Kriminalitas negara selalu berlindung di balik klaim kepemilikan
otoritas. Tidak ada kebijakan baru untuk perlindungan HAM, tetapi
yang terjadi justru munculnya berbagai peraturan baru yang
bertentangan dengan HAM.
    Mufti juga menyebut, dalam masa transisi sekarang justru
kejahatan negara diberi payung hukum. Ia menunjuk UU Terorisme dan
diterapkannya UU Penanggulangan Keadaan dalam penyelesaian
Aceh. "Padahal, pada awal reformasi, UU ini selalu dipersoalkan,"
katanya.
    Andi Rizal, Koordinator Kontras Aceh, mempersoalkan status hukum
terhadap mereka yang menyerahkan diri kepada aparat militer. Mereka,
kata Andi, akan tetap diawasi setelah lepas dari pembinaan seperti
nasib yang dialami para ekstapol yang dituduh terkait dengan PKI.

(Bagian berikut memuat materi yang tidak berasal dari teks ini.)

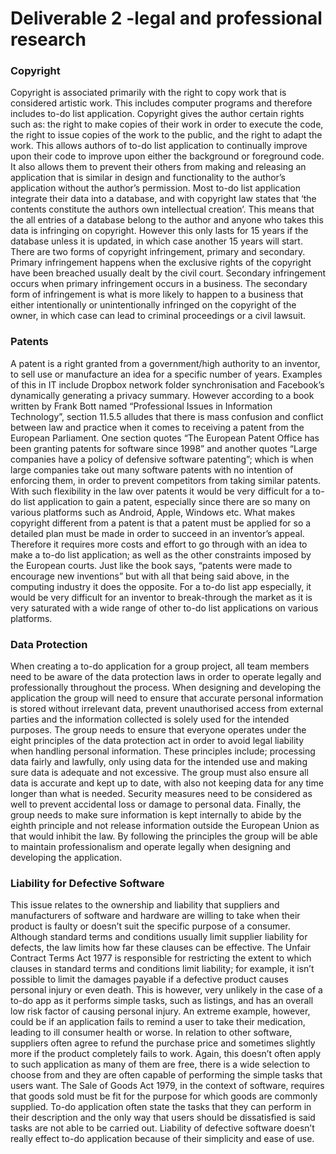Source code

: # Deliverable 2 -legal and professional research 

### Copyright
Copyright is associated primarily with the right to copy work that is considered artistic work. This includes computer programs and therefore includes to-do list application.  Copyright gives the author certain rights such as: the right to make copies of their work in order to execute the code, the right to issue copies of the work to the public, and the right to adapt the work. This allows authors of to-do list application to continually improve upon their code to improve upon either the background or foreground code. It also allows them to prevent their others from making and releasing an application that is similar in design and functionality to the author’s application without the author’s permission.
Most to-do list application integrate their data into a database, and with copyright law states that ‘the contents constitute the authors own intellectual creation’. This means that the all entries of a database belong to the author and anyone who takes this data is infringing on copyright.  However this only lasts for 15 years if the database unless it is updated, in which case another 15 years will start.
There are two forms of copyright infringement, primary and secondary.   Primary infringement happens when the exclusive rights of the copyright have been breached usually dealt by the civil court. Secondary infringement occurs when primary infringement occurs in a business. The secondary form of infringement is what is more likely to happen to a business that either intentionally or unintentionally infringed on the copyright of the owner, in which case can lead to criminal proceedings or a civil lawsuit.

### Patents
A patent is a right granted from a government/high authority to an inventor, to sell use or manufacture an idea for a specific number of years. Examples of this in IT include Dropbox network folder synchronisation and Facebook’s dynamically generating a privacy summary.  However according to a book written by Frank Bott named “Professional Issues in Information Technology”, section 11.5.5 alludes that there is mass confusion and conflict between law and practice when it comes to receiving a patent from the European Parliament. One section quotes “The European Patent Office has been granting patents for software since 1998” and another quotes “Large companies have a policy of defensive software patenting”; which is when large companies take out many software patents with no intention of enforcing them, in order to prevent competitors from taking similar patents. With such flexibility in the law over patents it would be very difficult for a to-do list application to gain a patent, especially since there are so many on various platforms such as Android, Apple, Windows etc.
What makes copyright different from a patent is that a patent must be applied for so a detailed plan must be made in order to succeed in an inventor’s appeal. Therefore it requires more costs and effort to go through with an idea to make a to-do list application; as well as the other constraints imposed by the European courts. Just like the book says, “patents were made to encourage new inventions” but with all that being said above, in the computing industry it does the opposite. For a to-do list app especially, it would be very difficult for an inventor to break-through the market as it is very saturated with a wide range of other to-do list applications on various platforms.

### Data Protection
When creating a to-do application for a group project, all team members need to be aware of the data protection laws in order to operate legally and professionally throughout the process. When designing and developing the application the group will need to ensure that accurate personal information is stored without irrelevant data, prevent unauthorised access from external parties and the information collected is solely used for the intended purposes. The group needs to ensure that everyone operates under the eight principles of the data protection act in order to avoid legal liability when handling personal information. These principles include; processing data fairly and lawfully, only using data for the intended use and making sure data is adequate and not excessive. The group must also ensure all data is accurate and kept up to date, with also not keeping data for any time longer than what is needed. Security measures need to be considered as well to prevent accidental loss or damage to personal data. Finally, the group needs to make sure information is kept internally to abide by the eighth principle and not release information outside the European Union as that would inhibit the law. By following the principles the group will be able to maintain professionalism and operate legally when designing and developing the application.

### Liability for Defective Software
This issue relates to the ownership and liability that suppliers and manufacturers of software and hardware are willing to take when their product is faulty or doesn’t suit the specific purpose of a consumer. Although standard terms and conditions usually limit supplier liability for defects, the law limits how far these clauses can be effective.
The Unfair Contract Terms Act 1977 is responsible for restricting the extent to which clauses in standard terms and conditions limit liability; for example, it isn’t possible to limit the damages payable if a defective product causes personal injury or even death. This is however, very unlikely in the case of a to-do app as it performs simple tasks, such as listings, and has an overall low risk factor of causing personal injury. An extreme example, however, could be if an application fails to remind a user to take their medication, leading to ill consumer health or worse. In relation to other software, suppliers often agree to refund the purchase price and sometimes slightly more if the product completely fails to work. Again, this doesn’t often apply to such application as many of them are free, there is a wide selection to choose from and they are often capable of performing the simple tasks that users want. 
The Sale of Goods Act 1979, in the context of software, requires that goods sold must be fit for the purpose for which goods are commonly supplied. To-do application often state the tasks that they can perform in their description and the only way that users should be dissatisfied is said tasks are not able to be carried out. Liability of defective software doesn’t really effect to-do application because of their simplicity and ease of use.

Andi juga mempersoalkan tidak adanya proses hukum dan pendampingan
hukum terhadap mereka yang dituduh terlibat dalam Gerakan Aceh
Merdeka (GAM).
    Pieter Ell, Koordinator Kontras Papua, memperkirakan kasus-kasus
pelanggaran HAM di Papua akan meningkat pada tahun 2004. Apalagi saat
ini telah masuk kelompok milisi yang pernah terlibat di Timtim masuk
ke Papua. Pertentangan elite politik lokal juga makin
terbuka. "Kondisi Papua saat ini relatif tenang tetapi konflik bisa
datang tak terduga," katanya.(wis)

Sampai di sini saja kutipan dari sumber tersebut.